> [What is needed]: Within the listing below, please copy exactly the lines between the line holding "location : West Europe" and the line holding "TimerTrigger with schedule : __0 0 4 * * *__", inclusive.
<<<<
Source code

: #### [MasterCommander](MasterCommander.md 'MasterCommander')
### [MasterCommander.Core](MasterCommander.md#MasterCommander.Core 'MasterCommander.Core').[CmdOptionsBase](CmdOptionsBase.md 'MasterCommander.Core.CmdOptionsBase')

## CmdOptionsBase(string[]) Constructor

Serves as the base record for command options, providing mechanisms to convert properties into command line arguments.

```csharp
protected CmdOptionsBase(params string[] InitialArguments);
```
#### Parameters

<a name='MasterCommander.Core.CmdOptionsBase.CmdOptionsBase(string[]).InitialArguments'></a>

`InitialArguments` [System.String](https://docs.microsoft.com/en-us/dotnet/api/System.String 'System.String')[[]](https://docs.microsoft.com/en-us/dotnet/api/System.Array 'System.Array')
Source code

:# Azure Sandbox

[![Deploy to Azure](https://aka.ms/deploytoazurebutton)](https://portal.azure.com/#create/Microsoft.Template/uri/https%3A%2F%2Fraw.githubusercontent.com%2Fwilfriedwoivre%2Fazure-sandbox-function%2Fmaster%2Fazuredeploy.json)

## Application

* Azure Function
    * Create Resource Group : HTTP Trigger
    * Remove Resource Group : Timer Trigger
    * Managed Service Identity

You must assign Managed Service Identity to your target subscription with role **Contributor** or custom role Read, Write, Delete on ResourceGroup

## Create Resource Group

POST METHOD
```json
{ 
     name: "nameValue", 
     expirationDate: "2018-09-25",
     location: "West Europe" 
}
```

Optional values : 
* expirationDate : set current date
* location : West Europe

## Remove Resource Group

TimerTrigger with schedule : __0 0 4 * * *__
>>>>
<<<<
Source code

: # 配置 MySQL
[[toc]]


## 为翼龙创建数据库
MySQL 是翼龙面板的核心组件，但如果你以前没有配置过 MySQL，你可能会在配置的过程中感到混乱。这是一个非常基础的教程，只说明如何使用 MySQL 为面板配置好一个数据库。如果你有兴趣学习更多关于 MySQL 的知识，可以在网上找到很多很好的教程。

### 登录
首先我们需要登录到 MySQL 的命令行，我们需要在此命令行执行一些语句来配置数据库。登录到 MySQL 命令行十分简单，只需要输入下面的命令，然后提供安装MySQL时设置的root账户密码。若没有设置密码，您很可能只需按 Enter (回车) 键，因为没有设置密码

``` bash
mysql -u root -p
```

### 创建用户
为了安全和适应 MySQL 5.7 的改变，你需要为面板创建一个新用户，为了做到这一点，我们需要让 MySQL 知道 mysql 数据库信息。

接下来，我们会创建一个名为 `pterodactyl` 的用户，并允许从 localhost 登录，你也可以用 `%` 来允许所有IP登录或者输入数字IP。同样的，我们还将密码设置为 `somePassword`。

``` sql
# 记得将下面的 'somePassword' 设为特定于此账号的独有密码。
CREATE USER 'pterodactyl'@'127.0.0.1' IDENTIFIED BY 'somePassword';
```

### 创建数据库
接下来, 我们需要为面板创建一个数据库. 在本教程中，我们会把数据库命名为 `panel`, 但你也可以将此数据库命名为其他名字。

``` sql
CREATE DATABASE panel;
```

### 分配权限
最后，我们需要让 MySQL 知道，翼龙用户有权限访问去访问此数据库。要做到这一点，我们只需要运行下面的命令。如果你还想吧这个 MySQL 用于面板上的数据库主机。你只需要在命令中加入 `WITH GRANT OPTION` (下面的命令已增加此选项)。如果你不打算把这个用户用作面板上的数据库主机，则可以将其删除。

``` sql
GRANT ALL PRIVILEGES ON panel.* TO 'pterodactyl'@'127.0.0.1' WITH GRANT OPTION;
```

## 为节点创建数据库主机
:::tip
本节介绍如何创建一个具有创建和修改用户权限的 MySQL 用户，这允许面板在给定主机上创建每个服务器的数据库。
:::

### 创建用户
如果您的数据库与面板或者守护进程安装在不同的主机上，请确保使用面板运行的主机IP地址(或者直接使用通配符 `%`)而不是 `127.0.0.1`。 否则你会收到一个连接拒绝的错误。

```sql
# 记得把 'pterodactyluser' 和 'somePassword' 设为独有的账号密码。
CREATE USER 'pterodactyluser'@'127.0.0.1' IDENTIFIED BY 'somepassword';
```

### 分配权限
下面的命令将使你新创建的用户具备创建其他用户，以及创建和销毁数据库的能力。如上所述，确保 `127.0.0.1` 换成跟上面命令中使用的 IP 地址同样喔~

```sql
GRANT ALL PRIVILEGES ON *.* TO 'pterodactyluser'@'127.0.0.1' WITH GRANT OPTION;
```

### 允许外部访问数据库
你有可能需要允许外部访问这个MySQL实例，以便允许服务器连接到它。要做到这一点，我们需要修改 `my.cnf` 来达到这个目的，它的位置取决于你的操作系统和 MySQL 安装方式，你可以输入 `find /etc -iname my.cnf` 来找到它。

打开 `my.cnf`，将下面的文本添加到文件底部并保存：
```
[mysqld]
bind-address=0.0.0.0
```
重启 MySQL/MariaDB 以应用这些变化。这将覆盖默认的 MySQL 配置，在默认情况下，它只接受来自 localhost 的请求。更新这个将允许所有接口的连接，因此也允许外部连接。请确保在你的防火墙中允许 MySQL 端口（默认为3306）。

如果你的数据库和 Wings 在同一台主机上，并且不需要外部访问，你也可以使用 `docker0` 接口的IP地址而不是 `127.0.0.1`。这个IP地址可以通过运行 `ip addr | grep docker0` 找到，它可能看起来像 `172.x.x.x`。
>>>>
<<<<
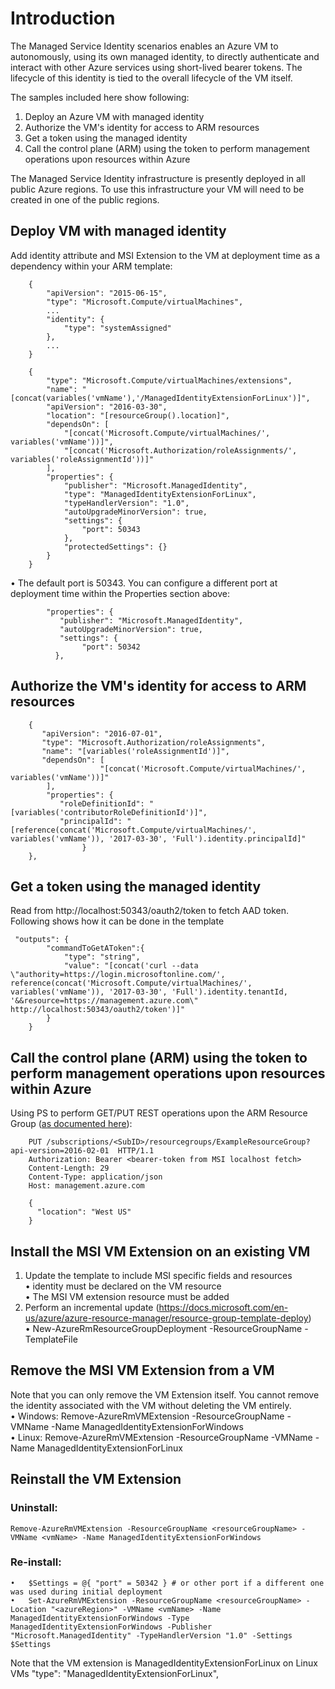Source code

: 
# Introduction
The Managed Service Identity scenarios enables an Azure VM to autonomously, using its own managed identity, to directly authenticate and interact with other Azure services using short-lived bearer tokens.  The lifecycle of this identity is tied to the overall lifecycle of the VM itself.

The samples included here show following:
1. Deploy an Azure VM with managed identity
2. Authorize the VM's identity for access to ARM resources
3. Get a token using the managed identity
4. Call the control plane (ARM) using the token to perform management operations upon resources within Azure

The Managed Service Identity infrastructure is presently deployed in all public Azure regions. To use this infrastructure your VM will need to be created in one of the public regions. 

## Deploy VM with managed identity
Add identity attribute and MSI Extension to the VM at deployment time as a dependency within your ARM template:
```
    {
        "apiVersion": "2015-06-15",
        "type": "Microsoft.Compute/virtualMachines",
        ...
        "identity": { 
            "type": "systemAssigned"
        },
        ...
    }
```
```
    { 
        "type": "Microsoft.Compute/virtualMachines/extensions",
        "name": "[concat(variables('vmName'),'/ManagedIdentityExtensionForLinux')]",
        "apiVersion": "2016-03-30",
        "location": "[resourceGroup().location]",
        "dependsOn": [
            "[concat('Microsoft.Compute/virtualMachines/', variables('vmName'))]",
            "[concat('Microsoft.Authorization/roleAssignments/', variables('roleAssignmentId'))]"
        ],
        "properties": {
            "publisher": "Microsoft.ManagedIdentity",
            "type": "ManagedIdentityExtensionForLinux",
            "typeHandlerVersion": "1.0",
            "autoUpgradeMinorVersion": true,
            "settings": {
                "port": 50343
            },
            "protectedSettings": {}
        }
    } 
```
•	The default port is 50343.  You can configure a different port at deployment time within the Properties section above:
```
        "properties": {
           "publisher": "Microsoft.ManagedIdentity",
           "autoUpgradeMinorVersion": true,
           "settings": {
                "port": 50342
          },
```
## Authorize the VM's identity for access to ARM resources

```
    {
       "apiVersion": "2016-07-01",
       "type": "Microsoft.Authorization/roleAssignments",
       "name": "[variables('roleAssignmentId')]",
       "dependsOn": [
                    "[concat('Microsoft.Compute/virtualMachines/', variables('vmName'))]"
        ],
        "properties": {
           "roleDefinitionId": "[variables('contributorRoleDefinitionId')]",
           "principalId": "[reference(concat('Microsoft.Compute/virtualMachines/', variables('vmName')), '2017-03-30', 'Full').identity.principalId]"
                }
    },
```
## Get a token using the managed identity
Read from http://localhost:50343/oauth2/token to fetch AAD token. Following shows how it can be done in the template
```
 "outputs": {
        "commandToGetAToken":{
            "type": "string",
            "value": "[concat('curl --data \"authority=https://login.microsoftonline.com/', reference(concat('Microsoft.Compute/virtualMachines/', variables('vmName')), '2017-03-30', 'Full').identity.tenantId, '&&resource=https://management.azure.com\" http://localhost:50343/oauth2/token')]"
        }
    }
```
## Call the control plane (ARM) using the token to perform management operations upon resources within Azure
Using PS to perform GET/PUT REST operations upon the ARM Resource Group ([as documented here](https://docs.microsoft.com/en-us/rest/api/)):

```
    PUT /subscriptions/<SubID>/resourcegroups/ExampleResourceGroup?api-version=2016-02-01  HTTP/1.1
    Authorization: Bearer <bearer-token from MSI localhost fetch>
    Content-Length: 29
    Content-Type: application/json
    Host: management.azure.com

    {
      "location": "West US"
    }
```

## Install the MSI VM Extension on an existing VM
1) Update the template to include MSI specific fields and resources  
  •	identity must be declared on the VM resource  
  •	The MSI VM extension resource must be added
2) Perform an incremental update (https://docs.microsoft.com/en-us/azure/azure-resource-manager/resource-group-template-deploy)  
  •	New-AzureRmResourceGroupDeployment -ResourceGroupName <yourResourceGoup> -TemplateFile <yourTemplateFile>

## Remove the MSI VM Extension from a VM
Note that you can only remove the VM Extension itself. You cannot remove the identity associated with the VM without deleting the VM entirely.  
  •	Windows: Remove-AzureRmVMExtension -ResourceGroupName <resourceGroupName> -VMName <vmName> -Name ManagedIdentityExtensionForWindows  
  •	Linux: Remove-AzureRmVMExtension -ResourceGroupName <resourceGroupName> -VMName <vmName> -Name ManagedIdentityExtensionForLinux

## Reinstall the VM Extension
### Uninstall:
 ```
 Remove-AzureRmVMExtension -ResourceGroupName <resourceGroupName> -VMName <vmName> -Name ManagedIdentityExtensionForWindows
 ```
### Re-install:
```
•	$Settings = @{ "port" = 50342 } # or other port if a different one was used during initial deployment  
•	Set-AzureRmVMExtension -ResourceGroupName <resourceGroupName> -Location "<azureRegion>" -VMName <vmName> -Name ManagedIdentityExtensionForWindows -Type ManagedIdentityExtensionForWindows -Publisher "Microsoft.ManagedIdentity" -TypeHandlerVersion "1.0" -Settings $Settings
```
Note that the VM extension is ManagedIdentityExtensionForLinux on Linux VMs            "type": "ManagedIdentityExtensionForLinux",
>>>>
> [Your solution]:
* location : West Europe

## Remove Resource Group

TimerTrigger with schedule : __0 0 4 * * *__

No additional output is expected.